Yes! When Rocket Ships looked like Rocket Ships and the Future was still the Future. (And still something you might want to look forward to.)
posted by jfuller at 5:50 PM on December 13, 2006


Great stuff. Haven't read the text yet, but how does he explain dinosaurs on Venus?
posted by brundlefly at 5:56 PM on December 13, 2006


So that's what Nasa has planned for the moonbase - plastic domed atomic factories!
posted by EndsOfInvention at 6:33 PM on December 13, 2006


brundlefly said: ...how does he explain dinosaurs on Venus?

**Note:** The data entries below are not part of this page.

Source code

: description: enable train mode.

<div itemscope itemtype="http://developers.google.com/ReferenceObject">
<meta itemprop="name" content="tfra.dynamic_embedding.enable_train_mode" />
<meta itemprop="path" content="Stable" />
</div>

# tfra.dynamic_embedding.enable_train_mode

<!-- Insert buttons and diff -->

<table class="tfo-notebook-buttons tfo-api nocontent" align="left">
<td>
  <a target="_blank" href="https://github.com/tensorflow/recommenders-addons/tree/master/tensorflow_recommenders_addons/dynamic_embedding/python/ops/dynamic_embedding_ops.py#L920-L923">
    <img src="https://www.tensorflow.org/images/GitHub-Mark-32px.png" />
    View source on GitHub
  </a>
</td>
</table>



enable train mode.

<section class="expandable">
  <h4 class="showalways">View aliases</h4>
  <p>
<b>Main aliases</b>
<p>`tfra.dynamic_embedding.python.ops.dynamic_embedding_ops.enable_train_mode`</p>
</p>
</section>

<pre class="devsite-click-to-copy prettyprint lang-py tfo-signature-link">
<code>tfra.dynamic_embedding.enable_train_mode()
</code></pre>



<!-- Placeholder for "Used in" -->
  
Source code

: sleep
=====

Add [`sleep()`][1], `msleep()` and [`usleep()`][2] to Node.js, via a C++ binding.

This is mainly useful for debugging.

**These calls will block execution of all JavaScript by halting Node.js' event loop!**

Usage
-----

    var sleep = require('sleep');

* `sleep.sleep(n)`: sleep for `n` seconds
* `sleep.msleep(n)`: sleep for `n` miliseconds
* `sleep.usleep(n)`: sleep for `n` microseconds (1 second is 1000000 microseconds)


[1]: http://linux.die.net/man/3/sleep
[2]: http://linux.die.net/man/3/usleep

ERB (who coincidentally died in March 1950) may have had some popular influence on that idea with his Venus series. As Earth's sister planet, many sci-fi writers portrayed cloud-covered Venus overgrown with prehistoric, rainy tropical jungles, but their notions (alas) were finally disproven with Mariner 2's 1962 flyby.
posted by cenoxo at 6:56 PM on December 13, 2006


Yeah, we'll see how long that unique Venusian ecosystem lasts with dirty people and their roach-infested belongings waltzing off the ship from Earth.
posted by rolypolyman at 7:02 PM on December 13, 2006


Bonestell also did a background for Destination Moon (1950), America's "first major science-fiction film." I remember reading that the painting Bonestell did was something like fifteen feet long, and full of tiny details -- an incredible effort, but they wound up with that year's Academy Award for Visual Effects.
posted by booksandlibretti at 8:13 PM on December 13, 2006


Neat post, thanks, but is there something I'm not getting with that "cc" thing you seem to have invented? They go to the same page as the link just before them, it looks like.
posted by mediareport at 9:21 PM on December 13, 2006


cenoxo seems to have jumped on the superscript bandwagon to show Coral Cache links to the site in question. Coral Cache helps rickety websites to hold up under traffic (from places like here and Slashdot and Digg and stuff) by caching the site and spreading the load.
posted by stavrosthewonderchicken at 10:18 PM on December 13, 2006


mediareport, "cc" is an alternative link to the Coral Cache mirror site. The FPP's main links go to a personal blog, and it might get overloaded by MeFi connections. Note that the "cc" URLs contain the added redirection text ".nyud.net:8090" at the end of the site's domain name.
posted by cenoxo at 10:19 PM on December 13, 2006


Ah, I just looked at the end of each link in the status bar, and didn't notice the Coral Cache links are longer. Thanks for the clarification.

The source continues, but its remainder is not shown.